Saved data entries:
----------

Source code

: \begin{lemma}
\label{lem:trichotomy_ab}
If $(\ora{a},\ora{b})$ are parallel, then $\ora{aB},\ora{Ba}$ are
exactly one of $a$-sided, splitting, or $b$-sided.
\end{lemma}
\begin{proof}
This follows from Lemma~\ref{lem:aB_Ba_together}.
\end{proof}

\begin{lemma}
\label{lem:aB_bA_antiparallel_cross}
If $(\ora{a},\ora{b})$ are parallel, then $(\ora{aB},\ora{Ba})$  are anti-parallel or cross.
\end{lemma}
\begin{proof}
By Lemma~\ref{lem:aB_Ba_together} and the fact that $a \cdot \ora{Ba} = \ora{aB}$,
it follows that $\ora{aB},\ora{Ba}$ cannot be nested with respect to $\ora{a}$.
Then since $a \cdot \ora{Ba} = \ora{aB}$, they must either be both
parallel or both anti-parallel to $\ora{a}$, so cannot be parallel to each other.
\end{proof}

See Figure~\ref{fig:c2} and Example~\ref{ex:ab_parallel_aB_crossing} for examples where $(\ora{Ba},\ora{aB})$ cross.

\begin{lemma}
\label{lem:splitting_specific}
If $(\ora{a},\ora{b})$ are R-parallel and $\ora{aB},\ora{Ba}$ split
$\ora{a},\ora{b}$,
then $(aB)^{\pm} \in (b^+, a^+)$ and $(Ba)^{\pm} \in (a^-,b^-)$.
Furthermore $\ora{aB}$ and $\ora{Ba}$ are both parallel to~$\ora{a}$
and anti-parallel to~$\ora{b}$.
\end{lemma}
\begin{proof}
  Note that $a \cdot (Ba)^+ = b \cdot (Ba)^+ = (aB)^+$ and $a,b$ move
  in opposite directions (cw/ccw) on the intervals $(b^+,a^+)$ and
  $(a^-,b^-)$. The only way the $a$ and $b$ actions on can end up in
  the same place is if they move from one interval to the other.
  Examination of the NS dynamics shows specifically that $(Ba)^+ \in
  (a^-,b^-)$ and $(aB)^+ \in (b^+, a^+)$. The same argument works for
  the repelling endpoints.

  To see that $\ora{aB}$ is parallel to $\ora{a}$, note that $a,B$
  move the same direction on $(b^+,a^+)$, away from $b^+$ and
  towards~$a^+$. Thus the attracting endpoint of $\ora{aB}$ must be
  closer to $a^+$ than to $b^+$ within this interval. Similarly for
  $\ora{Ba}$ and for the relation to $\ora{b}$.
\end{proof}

----------

The full set of entries above should be given again exactly.

Source code

: \begin{lemma}
\label{lem:trichotomy_ab}
If $(\ora{a},\ora{b})$ are parallel, then $\ora{aB},\ora{Ba}$ are
exactly one of $a$-sided, splitting, or $b$-sided.
\end{lemma}
\begin{proof}
This follows from Lemma~\ref{lem:aB_Ba_together}.
\end{proof}

\begin{lemma}
\label{lem:aB_bA_antiparallel_cross}
If $(\ora{a},\ora{b})$ are parallel, then $(\ora{aB},\ora{Ba})$  are anti-parallel or cross.
\end{lemma}
\begin{proof}
By Lemma~\ref{lem:aB_Ba_together} and the fact that $a \cdot \ora{Ba} = \ora{aB}$,
it follows that $\ora{aB},\ora{Ba}$ cannot be nested with respect to $\ora{a}$.
Then since $a \cdot \ora{Ba} = \ora{aB}$, they must either be both
parallel or both anti-parallel to $\ora{a}$, so cannot be parallel to each other.
\end{proof}

See Figure~\ref{fig:c2} and Example~\ref{ex:ab_parallel_aB_crossing} for examples where $(\ora{Ba},\ora{aB})$ cross.

\begin{lemma}
\label{lem:splitting_specific}
If $(\ora{a},\ora{b})$ are R-parallel and $\ora{aB},\ora{Ba}$ split
$\ora{a},\ora{b}$,
then $(aB)^{\pm} \in (b^+, a^+)$ and $(Ba)^{\pm} \in (a^-,b^-)$.
Furthermore $\ora{aB}$ and $\ora{Ba}$ are both parallel to~$\ora{a}$
and anti-parallel to~$\ora{b}$.
\end{lemma}
\begin{proof}
  Note that $a \cdot (Ba)^+ = b \cdot (Ba)^+ = (aB)^+$ and $a,b$ move
  in opposite directions (cw/ccw) on the intervals $(b^+,a^+)$ and
  $(a^-,b^-)$. The only way the $a$ and $b$ actions on can end up in
  the same place is if they move from one interval to the other.
  Examination of the NS dynamics shows specifically that $(Ba)^+ \in
  (a^-,b^-)$ and $(aB)^+ \in (b^+, a^+)$. The same argument works for
  the repelling endpoints.

  To see that $\ora{aB}$ is parallel to $\ora{a}$, note that $a,B$
  move the same direction on $(b^+,a^+)$, away from $b^+$ and
  towards~$a^+$. Thus the attracting endpoint of $\ora{aB}$ must be
  closer to $a^+$ than to $b^+$ within this interval. Similarly for
  $\ora{Ba}$ and for the relation to $\ora{b}$.
\end{proof}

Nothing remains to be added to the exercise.